Data excerpts
*** Block opens ***

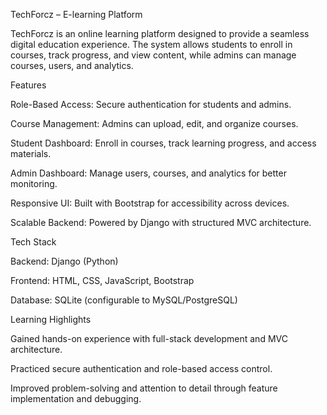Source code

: TechForcz – E-learning Platform

TechForcz is an online learning platform designed to provide a seamless digital education experience. The system allows students to enroll in courses, track progress, and view content, while admins can manage courses, users, and analytics.

Features

Role-Based Access: Secure authentication for students and admins.

Course Management: Admins can upload, edit, and organize courses.

Student Dashboard: Enroll in courses, track learning progress, and access materials.

Admin Dashboard: Manage users, courses, and analytics for better monitoring.

Responsive UI: Built with Bootstrap for accessibility across devices.

Scalable Backend: Powered by Django with structured MVC architecture.

Tech Stack

Backend: Django (Python)

Frontend: HTML, CSS, JavaScript, Bootstrap

Database: SQLite (configurable to MySQL/PostgreSQL)

 Learning Highlights

Gained hands-on experience with full-stack development and MVC architecture.

Practiced secure authentication and role-based access control.

Improved problem-solving and attention to detail through feature implementation and debugging.
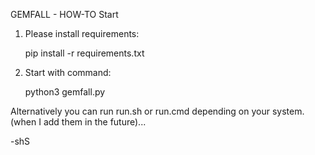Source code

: GEMFALL - HOW-TO Start

1. Please install requirements:

	pip install -r requirements.txt

2. Start with command:

	python3 gemfall.py


Alternatively you can run run.sh or run.cmd depending on your system. (when I add them in the future)...

-shS

	
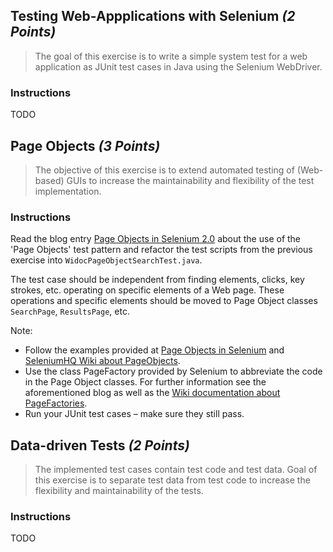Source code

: ## Testing Web-Appplications with Selenium _(2 Points)_

> The goal of this exercise is to write a simple system test for a web application as JUnit test cases in Java using the Selenium WebDriver.

### Instructions

TODO

## Page Objects _(3 Points)_

> The objective of this exercise is to extend automated testing of (Web-based) GUIs to increase the maintainability and flexibility of the test implementation.

### Instructions

Read the blog entry [Page Objects in Selenium 2.0][Page Objects in Selenium] about the use of the 'Page Objects' test pattern and refactor the test scripts from the previous exercise into `WidocPageObjectSearchTest.java`.

The test case should be independent from finding elements, clicks, key strokes, etc. operating on specific elements of a Web page. These operations and specific elements should be moved to Page Object classes `SearchPage`, `ResultsPage`, etc.

Note:
* Follow the examples provided at [Page Objects in Selenium] and [SeleniumHQ Wiki about PageObjects][SeleniumHQ Wiki PageObjects]. 
* Use the class PageFactory provided by Selenium to abbreviate the code in the Page Object classes. For further information see the aforementioned blog as well as the [Wiki documentation about PageFactories][SeleniumHQ Wiki PageFactory].
* Run your JUnit test cases – make sure they still pass.

## Data-driven Tests _(2 Points)_

> The implemented test cases contain test code and test data. Goal of this exercise is to separate test data from test code to increase the flexibility and maintainability of the tests.

### Instructions

TODO

[Page Objects in Selenium]: http://blog.activelylazy.co.uk/2011/07/09/page-objects-in-selenium-2-0/
[SeleniumHQ Wiki PageObjects]: https://github.com/SeleniumHQ/selenium/wiki/PageObjects
[SeleniumHQ Wiki PageFactory]: https://github.com/SeleniumHQ/selenium/wiki/PageFactory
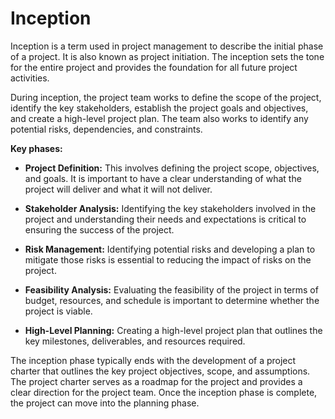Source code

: # Inception

Inception is a term used in project management to describe the initial phase of a project. It is also known as project initiation. The inception sets the tone for the entire project and provides the foundation for all future project activities.

During inception, the project team works to define the scope of the project, identify the key stakeholders, establish the project goals and objectives, and create a high-level project plan. The team also works to identify any potential risks, dependencies, and constraints.

**Key phases:**

* **Project Definition:** This involves defining the project scope, objectives, and goals. It is important to have a clear understanding of what the project will deliver and what it will not deliver.

* **Stakeholder Analysis:** Identifying the key stakeholders involved in the project and understanding their needs and expectations is critical to ensuring the success of the project.

* **Risk Management:** Identifying potential risks and developing a plan to mitigate those risks is essential to reducing the impact of risks on the project.

* **Feasibility Analysis:** Evaluating the feasibility of the project in terms of budget, resources, and schedule is important to determine whether the project is viable.

* **High-Level Planning:** Creating a high-level project plan that outlines the key milestones, deliverables, and resources required.

The inception phase typically ends with the development of a project charter that outlines the key project objectives, scope, and assumptions. The project charter serves as a roadmap for the project and provides a clear direction for the project team. Once the inception phase is complete, the project can move into the planning phase.
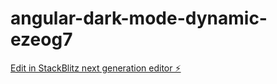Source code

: # angular-dark-mode-dynamic-ezeog7

[Edit in StackBlitz next generation editor ⚡️](https://stackblitz.com/~/github.com/Misko183/angular-dark-mode-dynamic-ezeog7)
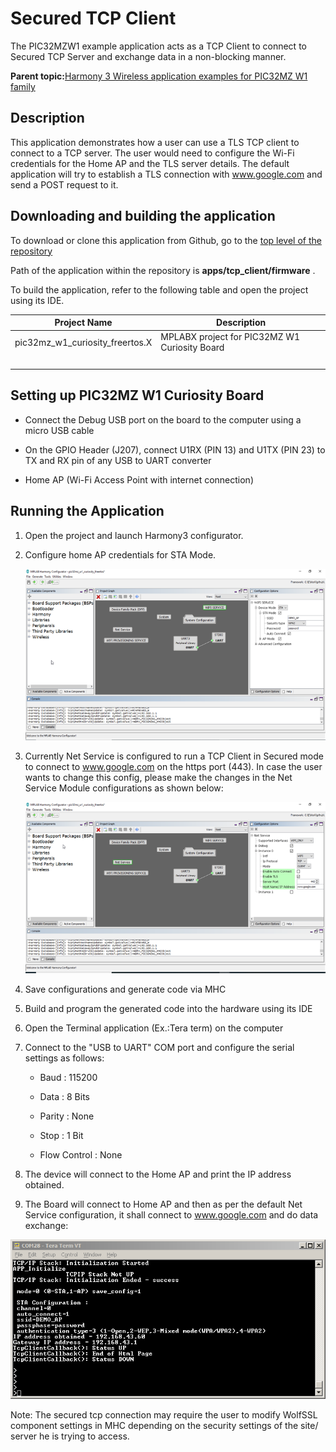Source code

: # Secured TCP Client

The PIC32MZW1 example application acts as a TCP Client to connect to Secured TCP Server and exchange data in a non-blocking manner.

**Parent topic:**[Harmony 3 Wireless application examples for PIC32MZ W1 family](GUID-60AE2339-6045-4BAA-AEBC-AAEE24D8C566.md)

## Description

This application demonstrates how a user can use a TLS TCP client to connect to a TCP server. The user would need to configure the Wi-Fi credentials for the Home AP and the TLS server details. The default application will try to establish a TLS connection with www.google.com and send a POST request to it.

## Downloading and building the application

To download or clone this application from Github, go to the [top level of the repository](https://github.com/Microchip-MPLAB-Harmony/wireless_apps_pic32mzw1_wfi32e01)

Path of the application within the repository is **apps/tcp\_client/firmware** .

To build the application, refer to the following table and open the project using its IDE.

|Project Name|Description|
|------------|-----------|
|pic32mz\_w1\_curiosity\_freertos.X|MPLABX project for PIC32MZ W1 Curiosity Board|
| | |

## Setting up PIC32MZ W1 Curiosity Board

-   Connect the Debug USB port on the board to the computer using a micro USB cable

-   On the GPIO Header \(J207\), connect U1RX \(PIN 13\) and U1TX \(PIN 23\) to TX and RX pin of any USB to UART converter

-   Home AP \(Wi-Fi Access Point with internet connection\)


## Running the Application

1.  Open the project and launch Harmony3 configurator.

2.  Configure home AP credentials for STA Mode.

    ![resized_configurator](GUID-3655F4A1-3941-4274-B44D-9D29AA56D350-low.png)

3.  Currently Net Service is configured to run a TCP Client in Secured mode to connect to www.google.com on the https port \(443\). In case the user wants to change this config, please make the changes in the Net Service Module configurations as shown below:

    ![resized_netservice_configurator](GUID-0E373455-5506-43AC-B4DC-FFA85370C347-low.png)

4.  Save configurations and generate code via MHC

5.  Build and program the generated code into the hardware using its IDE

6.  Open the Terminal application \(Ex.:Tera term\) on the computer

7.  Connect to the "USB to UART" COM port and configure the serial settings as follows:

    -   Baud : 115200

    -   Data : 8 Bits

    -   Parity : None

    -   Stop : 1 Bit

    -   Flow Control : None

8.  The device will connect to the Home AP and print the IP address obtained.

9.  The Board will connect to Home AP and then as per the default Net Service configuration, it shall connect to www.google.com and do data exchange:


![secured_tcp_client_console](GUID-A4944FC5-C529-47B5-82B8-89CEC7EC159B-low.png)

Note: The secured tcp connection may require the user to modify WolfSSL component settings in MHC depending on the security settings of the site/ server he is trying to access.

*** Block closes ***

- [REQUIREMENT]
Which lines above hold the string "GUID"? Please copy all of them.

- [TASK OUTPUT]
**Parent topic:**[Harmony 3 Wireless application examples for PIC32MZ W1 family](GUID-60AE2339-6045-4BAA-AEBC-AAEE24D8C566.md)
    ![resized_configurator](GUID-3655F4A1-3941-4274-B44D-9D29AA56D350-low.png)
    ![resized_netservice_configurator](GUID-0E373455-5506-43AC-B4DC-FFA85370C347-low.png)
![secured_tcp_client_console](GUID-A4944FC5-C529-47B5-82B8-89CEC7EC159B-low.png)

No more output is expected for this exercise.